IV-3- Más allá del nativismo y la indianidad: la nación (1983) 

La definición de esa cultura indígena por lo étnico es desaconsejable. Para Mesoamérica, Henri Favre sostiene algo que ya resulta también válido para el Perú de las movilizaciones y desplazamientos en masas de poblaciones: “La estratificación de clases de la sociedad mexicana y la mecanización reducen la importancia de la noción racial”. Explicando las comunidades campesinas de hoy, decía A. Fioravanti-Molinié en el número que Annales (1978) dedica a las sociedades andinas “pocos tipos de campesinos viven hoy día la cultura de su etnia propia". Desde el siglo XVI habrían comenzado a traspasar su identificación, demuestra T. Saignes, para el valle de Larecaja, de la “filiación” a la residencia. 
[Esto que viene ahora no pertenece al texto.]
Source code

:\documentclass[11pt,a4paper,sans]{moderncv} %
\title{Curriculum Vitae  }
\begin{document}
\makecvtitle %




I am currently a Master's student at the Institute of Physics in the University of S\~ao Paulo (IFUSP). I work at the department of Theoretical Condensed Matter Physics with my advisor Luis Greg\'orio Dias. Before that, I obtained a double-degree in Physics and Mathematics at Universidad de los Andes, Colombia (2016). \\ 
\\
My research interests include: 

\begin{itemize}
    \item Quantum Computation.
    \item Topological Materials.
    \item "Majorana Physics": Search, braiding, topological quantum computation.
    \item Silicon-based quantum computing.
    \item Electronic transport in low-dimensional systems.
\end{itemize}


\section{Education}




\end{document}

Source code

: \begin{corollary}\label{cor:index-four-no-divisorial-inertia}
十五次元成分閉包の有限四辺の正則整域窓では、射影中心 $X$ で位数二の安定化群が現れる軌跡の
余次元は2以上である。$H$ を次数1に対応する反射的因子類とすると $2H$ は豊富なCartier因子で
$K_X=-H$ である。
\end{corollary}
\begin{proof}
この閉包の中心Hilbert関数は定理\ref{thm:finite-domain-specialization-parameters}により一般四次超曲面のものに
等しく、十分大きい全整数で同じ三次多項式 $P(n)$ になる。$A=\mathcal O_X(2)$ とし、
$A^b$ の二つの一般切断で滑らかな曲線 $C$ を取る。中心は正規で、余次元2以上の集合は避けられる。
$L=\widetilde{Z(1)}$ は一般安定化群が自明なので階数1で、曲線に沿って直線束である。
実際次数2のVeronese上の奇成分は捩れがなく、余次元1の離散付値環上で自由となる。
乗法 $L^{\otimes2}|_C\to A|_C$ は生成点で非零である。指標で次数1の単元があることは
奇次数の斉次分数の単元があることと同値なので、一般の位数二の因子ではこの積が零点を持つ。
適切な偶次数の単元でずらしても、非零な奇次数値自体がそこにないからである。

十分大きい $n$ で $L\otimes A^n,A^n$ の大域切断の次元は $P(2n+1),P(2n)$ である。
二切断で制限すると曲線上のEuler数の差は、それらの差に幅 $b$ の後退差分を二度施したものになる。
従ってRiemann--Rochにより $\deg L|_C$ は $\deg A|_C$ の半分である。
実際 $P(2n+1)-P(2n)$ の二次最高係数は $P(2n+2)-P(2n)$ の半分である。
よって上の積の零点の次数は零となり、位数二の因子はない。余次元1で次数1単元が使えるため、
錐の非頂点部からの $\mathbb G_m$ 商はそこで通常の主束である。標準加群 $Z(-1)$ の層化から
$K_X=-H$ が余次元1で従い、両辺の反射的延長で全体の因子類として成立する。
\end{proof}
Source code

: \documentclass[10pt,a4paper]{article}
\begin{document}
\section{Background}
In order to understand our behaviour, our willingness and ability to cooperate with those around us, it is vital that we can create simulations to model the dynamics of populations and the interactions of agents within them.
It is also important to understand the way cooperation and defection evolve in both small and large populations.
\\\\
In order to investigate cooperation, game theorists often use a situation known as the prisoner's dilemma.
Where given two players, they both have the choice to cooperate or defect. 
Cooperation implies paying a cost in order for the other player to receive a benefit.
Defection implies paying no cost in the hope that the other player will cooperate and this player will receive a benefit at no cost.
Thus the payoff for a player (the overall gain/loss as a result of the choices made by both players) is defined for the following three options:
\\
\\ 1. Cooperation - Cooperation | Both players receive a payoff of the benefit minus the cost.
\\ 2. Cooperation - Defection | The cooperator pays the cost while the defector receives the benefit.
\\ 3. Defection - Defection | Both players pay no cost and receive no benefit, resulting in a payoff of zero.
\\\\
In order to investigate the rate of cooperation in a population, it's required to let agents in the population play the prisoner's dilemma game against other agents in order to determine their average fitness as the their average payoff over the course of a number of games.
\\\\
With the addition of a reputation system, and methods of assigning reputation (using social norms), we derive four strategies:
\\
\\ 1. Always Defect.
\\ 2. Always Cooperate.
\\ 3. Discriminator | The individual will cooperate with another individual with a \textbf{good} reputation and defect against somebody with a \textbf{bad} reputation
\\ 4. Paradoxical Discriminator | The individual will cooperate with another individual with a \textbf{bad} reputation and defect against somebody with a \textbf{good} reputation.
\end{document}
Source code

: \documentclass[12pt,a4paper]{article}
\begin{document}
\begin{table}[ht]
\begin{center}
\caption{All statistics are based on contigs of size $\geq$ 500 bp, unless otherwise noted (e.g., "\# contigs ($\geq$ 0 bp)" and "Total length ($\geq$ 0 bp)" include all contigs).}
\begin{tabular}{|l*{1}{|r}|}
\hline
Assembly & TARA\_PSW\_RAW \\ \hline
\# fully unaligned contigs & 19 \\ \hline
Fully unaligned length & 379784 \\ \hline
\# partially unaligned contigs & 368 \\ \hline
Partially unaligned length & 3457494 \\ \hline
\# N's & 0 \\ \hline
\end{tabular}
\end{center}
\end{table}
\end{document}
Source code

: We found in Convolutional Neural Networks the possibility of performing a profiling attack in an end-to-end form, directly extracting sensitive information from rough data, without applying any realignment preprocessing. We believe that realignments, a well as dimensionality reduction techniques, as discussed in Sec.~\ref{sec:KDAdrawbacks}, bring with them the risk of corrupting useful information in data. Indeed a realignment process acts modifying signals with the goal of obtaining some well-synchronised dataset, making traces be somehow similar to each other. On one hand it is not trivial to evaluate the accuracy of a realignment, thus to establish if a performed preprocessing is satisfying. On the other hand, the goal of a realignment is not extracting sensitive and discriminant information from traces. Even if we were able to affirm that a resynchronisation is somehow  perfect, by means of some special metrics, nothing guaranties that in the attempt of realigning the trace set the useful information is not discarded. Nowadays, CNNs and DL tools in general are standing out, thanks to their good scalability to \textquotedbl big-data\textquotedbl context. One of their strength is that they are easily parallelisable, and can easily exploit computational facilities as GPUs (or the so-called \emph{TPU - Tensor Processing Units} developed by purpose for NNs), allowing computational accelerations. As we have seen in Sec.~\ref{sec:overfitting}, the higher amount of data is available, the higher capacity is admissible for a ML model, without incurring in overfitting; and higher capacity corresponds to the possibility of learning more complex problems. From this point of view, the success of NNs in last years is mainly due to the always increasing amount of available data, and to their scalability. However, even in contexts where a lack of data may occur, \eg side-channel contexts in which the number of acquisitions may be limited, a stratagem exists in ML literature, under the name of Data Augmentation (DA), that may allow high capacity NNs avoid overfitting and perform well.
No obstante, el nativismo de corte étnico y racial ha vuelto en nuestros días, y con fuerza. “Indianité”, “resurgencias indias”, “derecho a la autodeterminación”, son los nuevos eslóganes en boga. Iniciado como defensa de las luchas indias en USA, que corresponde a una configuración precisa en la que no hubo ni mestizaje ni naciones nuevas sino el trasplante europeo directo a los espacios norteamericanos y la exterminación, sin mezclas ni “conquista espiritual”, de los nativos. Esta corriente en la que es realmente difícil ubicar a sus agentes (entre los auspicios están las transnacionales) extiende el caso a las tribus amazónicas, el etnocidio de éstas y luego, a más vastas poblaciones y situaciones de mayor complejidad como las de Bolivia, Perú, Ecuador, y en Mesoamérica, Guatemala, México. Pero siempre con el mismo nivel de generalidad. La reivindicación indianista no se aleja de la que reclamaba en 1928 la Internacional Comunista en Buenos Aires, y que Mariátegui combatió como un arcaísmo peligroso e históricamente, irrealista. 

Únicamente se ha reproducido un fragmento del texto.